How to Handle Losing Your Job

Graphic by Maggie Harvey

I got let go again. If you know the feeling, you just get it — and you probably do if you survived the worst of the COVID-19 pandemic.

My first involuntary job loss happened during the internship that began my career. I worked at a startup with just three other employees and became the quiet backbone of their journalistic enterprise. I was great at my job until I started to ignore serious issues that I had with depression and anxiety. Instead of acknowledging the problem, I tried to beat myself into submission with productivity, which obviously did not work.

It happens slowly. You miss a few college classes and get a low participation grade. You skip an outing cause you don’t really feel like pretending to be social. And then, as life and school and work start to pile up, you spend more and more time indoors, binging shows and ignoring calls from your parents who just want to know if you’re alive.

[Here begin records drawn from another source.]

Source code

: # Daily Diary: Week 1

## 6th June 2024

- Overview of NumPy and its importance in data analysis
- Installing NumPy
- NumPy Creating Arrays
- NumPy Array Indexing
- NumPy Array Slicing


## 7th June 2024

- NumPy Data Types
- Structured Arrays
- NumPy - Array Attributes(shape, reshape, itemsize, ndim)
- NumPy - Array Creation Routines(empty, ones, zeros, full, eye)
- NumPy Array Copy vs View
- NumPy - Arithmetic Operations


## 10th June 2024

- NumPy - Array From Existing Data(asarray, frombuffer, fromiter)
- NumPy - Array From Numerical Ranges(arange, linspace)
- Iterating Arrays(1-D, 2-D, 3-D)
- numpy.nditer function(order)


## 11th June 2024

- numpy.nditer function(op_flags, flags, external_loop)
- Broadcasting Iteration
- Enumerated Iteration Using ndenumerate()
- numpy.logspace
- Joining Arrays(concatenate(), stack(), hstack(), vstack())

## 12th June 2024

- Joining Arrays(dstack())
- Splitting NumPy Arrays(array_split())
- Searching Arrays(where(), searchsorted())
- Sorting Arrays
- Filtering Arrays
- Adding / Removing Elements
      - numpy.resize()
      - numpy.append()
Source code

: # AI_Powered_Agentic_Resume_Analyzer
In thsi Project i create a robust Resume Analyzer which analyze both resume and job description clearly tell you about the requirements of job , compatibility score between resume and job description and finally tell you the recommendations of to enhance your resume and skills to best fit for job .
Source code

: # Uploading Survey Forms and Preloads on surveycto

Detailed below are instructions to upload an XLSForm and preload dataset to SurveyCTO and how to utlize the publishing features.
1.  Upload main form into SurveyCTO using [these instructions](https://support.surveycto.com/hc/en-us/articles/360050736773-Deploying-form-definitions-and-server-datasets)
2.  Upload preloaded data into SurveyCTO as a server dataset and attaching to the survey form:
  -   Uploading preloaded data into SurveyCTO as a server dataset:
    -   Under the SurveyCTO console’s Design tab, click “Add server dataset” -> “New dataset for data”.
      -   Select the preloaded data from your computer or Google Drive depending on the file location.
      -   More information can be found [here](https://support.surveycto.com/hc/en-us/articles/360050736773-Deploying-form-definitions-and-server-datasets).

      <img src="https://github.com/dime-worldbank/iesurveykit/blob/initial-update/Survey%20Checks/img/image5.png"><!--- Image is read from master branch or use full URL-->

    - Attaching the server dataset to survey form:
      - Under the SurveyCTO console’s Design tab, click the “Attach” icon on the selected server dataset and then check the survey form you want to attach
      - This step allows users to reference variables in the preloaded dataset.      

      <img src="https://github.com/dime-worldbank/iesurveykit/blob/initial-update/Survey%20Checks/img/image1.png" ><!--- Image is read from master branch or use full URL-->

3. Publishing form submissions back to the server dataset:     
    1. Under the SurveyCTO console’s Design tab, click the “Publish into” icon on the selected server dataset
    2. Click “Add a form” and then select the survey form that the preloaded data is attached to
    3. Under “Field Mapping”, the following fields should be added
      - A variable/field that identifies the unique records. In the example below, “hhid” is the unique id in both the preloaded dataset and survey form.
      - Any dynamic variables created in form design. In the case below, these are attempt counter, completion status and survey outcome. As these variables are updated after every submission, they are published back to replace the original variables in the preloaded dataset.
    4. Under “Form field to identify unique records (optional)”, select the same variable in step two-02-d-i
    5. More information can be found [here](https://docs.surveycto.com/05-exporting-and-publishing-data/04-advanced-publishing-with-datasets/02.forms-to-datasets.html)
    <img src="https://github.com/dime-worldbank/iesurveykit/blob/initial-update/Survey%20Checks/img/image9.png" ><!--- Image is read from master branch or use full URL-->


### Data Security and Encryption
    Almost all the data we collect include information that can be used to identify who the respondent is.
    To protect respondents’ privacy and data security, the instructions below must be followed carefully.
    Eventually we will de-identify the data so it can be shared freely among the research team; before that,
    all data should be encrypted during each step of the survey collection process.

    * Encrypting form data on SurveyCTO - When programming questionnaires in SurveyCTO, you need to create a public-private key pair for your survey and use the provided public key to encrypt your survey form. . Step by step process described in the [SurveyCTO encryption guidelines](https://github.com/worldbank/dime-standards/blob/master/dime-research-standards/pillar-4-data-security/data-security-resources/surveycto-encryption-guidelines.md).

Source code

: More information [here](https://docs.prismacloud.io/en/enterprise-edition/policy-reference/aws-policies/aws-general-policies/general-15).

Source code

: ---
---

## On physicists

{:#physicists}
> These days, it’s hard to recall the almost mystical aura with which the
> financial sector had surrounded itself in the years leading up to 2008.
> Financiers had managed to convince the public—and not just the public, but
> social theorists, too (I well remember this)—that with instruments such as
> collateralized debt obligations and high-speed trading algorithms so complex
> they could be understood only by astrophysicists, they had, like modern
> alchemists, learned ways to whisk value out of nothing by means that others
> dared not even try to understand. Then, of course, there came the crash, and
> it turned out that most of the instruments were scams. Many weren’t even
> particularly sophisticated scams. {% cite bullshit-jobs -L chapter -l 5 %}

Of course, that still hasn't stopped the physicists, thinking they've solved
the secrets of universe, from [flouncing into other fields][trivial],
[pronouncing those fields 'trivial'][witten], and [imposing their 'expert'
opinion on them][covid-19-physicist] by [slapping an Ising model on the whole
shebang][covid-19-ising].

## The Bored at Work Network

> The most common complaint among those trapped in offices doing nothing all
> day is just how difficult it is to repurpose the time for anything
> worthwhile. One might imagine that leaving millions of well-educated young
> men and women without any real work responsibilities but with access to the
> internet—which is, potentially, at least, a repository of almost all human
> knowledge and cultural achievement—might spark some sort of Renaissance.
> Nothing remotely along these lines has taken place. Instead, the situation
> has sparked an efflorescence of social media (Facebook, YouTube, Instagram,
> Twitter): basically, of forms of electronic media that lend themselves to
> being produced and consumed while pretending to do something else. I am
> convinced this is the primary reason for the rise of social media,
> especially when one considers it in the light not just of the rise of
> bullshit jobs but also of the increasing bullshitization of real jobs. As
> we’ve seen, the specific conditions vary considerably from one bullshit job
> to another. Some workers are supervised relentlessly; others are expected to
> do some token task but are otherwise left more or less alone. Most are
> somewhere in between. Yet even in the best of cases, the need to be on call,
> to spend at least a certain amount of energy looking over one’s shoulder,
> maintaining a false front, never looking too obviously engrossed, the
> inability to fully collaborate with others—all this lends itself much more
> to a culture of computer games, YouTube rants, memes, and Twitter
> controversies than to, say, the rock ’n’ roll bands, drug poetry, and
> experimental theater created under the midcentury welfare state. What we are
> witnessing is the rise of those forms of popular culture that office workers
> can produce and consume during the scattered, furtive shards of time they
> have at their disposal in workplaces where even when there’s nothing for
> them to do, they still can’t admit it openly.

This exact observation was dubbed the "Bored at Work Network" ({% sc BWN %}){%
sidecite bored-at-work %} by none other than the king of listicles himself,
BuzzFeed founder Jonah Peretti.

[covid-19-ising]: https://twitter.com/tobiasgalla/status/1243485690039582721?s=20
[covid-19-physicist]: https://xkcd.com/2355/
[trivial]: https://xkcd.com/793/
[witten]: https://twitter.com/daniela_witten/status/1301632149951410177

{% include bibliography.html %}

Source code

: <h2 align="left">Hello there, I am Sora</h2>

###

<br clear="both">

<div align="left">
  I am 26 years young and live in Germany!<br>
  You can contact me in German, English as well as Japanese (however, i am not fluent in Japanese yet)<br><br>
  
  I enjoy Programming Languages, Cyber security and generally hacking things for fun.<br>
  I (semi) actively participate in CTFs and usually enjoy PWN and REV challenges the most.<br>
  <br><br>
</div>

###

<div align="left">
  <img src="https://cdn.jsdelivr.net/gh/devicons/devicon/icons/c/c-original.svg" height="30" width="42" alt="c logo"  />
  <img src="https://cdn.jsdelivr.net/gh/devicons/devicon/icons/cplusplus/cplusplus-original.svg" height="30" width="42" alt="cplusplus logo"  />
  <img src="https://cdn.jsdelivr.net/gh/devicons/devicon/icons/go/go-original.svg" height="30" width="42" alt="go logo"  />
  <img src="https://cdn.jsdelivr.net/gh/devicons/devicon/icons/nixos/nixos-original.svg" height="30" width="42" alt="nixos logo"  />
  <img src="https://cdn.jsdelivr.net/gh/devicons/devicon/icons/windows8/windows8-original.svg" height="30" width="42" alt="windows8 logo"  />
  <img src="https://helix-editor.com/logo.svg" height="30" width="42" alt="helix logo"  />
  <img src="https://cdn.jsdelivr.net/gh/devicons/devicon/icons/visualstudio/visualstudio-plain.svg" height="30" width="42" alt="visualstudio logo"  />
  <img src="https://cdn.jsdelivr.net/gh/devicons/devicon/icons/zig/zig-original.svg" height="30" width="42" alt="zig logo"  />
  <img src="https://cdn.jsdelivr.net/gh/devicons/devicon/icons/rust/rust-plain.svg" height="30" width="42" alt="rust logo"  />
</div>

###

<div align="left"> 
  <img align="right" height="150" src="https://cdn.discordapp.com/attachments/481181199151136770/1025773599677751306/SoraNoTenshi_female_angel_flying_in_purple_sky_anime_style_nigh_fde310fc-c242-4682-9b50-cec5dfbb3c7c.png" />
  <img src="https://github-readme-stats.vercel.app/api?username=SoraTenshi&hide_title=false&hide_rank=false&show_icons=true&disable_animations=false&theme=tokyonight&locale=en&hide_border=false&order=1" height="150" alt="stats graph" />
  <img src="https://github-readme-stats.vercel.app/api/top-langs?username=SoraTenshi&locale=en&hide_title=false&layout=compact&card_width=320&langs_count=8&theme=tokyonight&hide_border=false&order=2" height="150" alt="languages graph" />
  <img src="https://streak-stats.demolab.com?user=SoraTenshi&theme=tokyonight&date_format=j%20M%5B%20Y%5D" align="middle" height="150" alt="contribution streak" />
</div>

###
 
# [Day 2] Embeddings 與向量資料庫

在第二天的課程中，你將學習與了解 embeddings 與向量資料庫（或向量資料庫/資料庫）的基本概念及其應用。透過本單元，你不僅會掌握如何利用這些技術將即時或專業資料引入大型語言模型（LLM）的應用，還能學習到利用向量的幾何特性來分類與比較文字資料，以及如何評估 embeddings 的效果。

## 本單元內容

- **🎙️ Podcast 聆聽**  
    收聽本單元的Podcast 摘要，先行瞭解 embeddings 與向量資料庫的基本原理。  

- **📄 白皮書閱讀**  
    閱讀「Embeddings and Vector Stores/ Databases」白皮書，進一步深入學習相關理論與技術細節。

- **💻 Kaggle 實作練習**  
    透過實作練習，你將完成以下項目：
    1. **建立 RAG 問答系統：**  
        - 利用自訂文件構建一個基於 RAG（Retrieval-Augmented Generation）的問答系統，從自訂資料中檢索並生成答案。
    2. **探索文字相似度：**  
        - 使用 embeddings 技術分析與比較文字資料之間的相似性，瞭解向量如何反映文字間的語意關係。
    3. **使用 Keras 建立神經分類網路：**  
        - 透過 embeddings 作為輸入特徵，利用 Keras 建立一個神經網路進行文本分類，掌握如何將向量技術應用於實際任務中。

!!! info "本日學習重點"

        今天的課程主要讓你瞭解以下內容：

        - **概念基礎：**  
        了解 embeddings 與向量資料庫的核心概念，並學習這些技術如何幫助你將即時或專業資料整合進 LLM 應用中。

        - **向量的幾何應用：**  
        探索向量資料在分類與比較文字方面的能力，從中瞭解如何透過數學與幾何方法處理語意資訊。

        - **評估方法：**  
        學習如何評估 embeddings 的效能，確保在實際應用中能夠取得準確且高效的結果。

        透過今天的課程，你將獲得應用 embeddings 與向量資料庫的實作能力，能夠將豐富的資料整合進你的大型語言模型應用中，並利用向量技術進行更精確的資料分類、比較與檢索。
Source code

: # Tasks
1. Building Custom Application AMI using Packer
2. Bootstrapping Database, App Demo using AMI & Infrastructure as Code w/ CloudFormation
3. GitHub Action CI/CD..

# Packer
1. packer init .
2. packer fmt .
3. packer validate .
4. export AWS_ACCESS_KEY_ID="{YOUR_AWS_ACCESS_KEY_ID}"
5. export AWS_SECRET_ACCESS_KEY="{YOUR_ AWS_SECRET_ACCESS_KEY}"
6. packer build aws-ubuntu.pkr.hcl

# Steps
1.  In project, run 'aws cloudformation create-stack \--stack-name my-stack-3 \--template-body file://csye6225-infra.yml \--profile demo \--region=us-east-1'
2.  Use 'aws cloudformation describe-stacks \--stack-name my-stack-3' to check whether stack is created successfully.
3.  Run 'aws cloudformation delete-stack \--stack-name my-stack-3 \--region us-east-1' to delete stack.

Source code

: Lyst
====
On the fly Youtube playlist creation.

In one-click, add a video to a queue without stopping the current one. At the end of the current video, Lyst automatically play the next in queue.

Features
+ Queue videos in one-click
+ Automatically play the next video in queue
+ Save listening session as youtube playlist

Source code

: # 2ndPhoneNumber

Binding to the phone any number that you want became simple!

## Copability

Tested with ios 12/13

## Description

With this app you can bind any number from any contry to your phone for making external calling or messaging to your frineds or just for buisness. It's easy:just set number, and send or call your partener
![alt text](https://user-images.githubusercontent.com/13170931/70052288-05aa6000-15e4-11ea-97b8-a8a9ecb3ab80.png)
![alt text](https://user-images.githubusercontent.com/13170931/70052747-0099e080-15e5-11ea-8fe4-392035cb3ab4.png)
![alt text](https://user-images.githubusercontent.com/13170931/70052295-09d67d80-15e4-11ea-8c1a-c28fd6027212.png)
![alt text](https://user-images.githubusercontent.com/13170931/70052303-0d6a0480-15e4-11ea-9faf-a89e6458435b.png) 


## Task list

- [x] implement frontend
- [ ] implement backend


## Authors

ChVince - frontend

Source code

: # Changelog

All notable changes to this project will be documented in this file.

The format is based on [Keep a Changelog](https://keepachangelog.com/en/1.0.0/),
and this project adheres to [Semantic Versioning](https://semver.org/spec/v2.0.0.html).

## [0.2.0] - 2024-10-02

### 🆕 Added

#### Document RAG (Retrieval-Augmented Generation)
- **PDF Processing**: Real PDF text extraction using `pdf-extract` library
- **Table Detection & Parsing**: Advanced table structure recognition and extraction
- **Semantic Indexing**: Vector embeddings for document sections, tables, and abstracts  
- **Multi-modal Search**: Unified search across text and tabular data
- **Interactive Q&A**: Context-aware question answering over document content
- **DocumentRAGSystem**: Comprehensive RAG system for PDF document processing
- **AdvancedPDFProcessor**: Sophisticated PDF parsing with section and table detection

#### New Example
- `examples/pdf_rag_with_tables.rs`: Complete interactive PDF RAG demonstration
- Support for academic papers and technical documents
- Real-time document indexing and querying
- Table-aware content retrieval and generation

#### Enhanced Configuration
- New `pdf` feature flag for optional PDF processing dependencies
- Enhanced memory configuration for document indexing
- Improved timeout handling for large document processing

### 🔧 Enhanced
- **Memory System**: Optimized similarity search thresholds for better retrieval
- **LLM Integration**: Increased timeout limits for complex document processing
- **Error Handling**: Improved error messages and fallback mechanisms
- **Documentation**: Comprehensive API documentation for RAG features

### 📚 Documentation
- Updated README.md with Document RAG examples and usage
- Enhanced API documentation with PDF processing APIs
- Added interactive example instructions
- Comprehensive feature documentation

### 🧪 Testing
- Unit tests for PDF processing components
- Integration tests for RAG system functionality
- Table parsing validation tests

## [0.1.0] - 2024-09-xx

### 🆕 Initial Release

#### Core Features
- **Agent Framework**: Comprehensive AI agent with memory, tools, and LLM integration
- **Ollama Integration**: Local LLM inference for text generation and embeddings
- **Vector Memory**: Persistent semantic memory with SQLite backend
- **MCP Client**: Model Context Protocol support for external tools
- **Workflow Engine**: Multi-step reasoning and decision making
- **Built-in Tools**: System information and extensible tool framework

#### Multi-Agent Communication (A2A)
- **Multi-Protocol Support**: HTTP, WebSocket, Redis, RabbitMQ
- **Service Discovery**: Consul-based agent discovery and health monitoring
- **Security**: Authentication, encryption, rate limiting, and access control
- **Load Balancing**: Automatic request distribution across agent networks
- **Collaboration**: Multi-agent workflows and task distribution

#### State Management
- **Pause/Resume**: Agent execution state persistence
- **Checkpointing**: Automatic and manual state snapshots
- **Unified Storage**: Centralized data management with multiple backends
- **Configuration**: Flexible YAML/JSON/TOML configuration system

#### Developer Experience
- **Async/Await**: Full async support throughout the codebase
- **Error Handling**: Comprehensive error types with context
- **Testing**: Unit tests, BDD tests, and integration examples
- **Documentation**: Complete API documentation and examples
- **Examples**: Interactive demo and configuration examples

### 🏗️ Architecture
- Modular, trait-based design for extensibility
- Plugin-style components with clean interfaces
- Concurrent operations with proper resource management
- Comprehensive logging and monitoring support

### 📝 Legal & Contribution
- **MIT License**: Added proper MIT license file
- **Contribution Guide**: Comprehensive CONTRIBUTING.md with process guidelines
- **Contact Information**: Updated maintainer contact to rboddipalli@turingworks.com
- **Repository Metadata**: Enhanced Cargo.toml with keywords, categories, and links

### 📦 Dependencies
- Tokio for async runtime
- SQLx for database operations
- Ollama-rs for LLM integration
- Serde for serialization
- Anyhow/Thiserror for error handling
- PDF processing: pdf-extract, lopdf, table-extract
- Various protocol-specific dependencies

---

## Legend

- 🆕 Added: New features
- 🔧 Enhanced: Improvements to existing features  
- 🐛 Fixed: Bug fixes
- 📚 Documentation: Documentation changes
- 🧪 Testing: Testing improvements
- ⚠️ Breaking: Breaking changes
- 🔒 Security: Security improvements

Working under millennials, Gen-Xers and boomers can create varying experiences, all with an underlying thread: Prioritizing productivity and deprioritizing emotions. No need to play the blame game here, we were all born into different environments and have our respective values. But this generalization can be somewhat helpful when describing the dynamic between Gen-Z workers and their bosses.

It’s this dynamic that lead to me getting let go from multiple jobs. As a member of this generation, I am being crushed under the weight of previous generations prioritizing productivity over emotional (and often physical) health, and I’m not handling it well. And it’s making me awful at my job. I watched my parents go through the worst of it, and now I’m wading through the thick dissonance of overcoming our past sins while accepting the dysfunction of the American workplace to pay rent.

Don’t misunderstand — I deserved to be let go from all of those jobs (except during COVID-19).

But what happens when you know you deserve to be let go, but you need a job anyway? And how do you reckon with the fact that you haven’t been, or simply couldn’t, perform to your fullest potential?

THE FIRST STEP

You remember that you are in your teens or 20s and you literally don’t know what kind of worker you should be or want to be. Many of the people you are learning from at work also do not know what they are doing, either.

I’ve been at a couple of jobs now where my boss claimed they were going to start my career off, mentor me, and give me direction. After a couple of months of working, they were so overwhelmed with their own work that they stopped bothering to help me with real work problems. I often was expected to work overtime without pay. I endured racist, misogynistic, and unethical behaviors, and handled them with grace.

I shed toxic friendships, lost a lot of money and an apartment, and came back from breakdown after breakdown. I can imagine you did, too. I can imagine that you have no idea where you’re going, even though every adult in your life has pushed you to know what you want before you graduated high school.

Figuring it out means hitting rock bottom at least twice. Read that again.

THE SECOND STEP

You are not defined by what you do, you are defined by your values. Getting let go can be one of the first times you are confronted with the fact that you’re not totally sure of your values.

Thoughts breed actions, actions breed habits, habits breed character — and this encompasses your values.

So, some stuff you’ve done on a daily basis has turned into habits right under your nose. You’re scrolling at your desk, you’re sleeping in and missing the start of the day cause you’re overwhelmed, or you’re so anxious that you keep leaving early to smoke (or you just vape in the bathroom like the rest of us).

None of that means that this is who you are — you just have to work backward with what you have. Find out what you want your values to be, and then find new actions that lead to that. Find accountability in the only cool person at your next job (there will probably only be one). Call your bestie more often, and, if you work from home, FaceTime them as much as possible. Make your favorite part of work into a game, play your music loud as hell in your headphones, and focus on being consistently okay rather than perfect sometimes.

Don’t try to reinvent the wheel by following those productivity vlogs on Youtube. Just pick one thing you want to change and start there.

THE FINAL STEP

You can participate in the embarrassment that is the corporate world because it is good for your wallet, and because, right now, you might not have a choice. It’s not because you think that is all you will do for the rest of your life. I promise you won’t be stuck. Not everyone can be a freelancer, artist, or chart-topping musician overnight, and the people who run the American workforce have made sure of that.

If you deal with chronic physical or mental illness, you will eventually be branded as “someone who is not cut out for the job,” because of the doctor’s visits and days when moving just isn’t possible. That’s because full-time work thrives on you not taking care of yourself. You likely will not find safety in full-time work as many neuro-typical, able-bodied people do. And that is okay because that is not the only kind of work that exists.

But, for now, focus less on the people that want you to prioritize work over yourself, and focus on communities of people like you. You deserve severance pay, medical leave, sick days, and health care benefits, and the best resources will be found through people who have been through what you have — not through your bougie boss.

Now take this pep talk I gave to myself and run with it.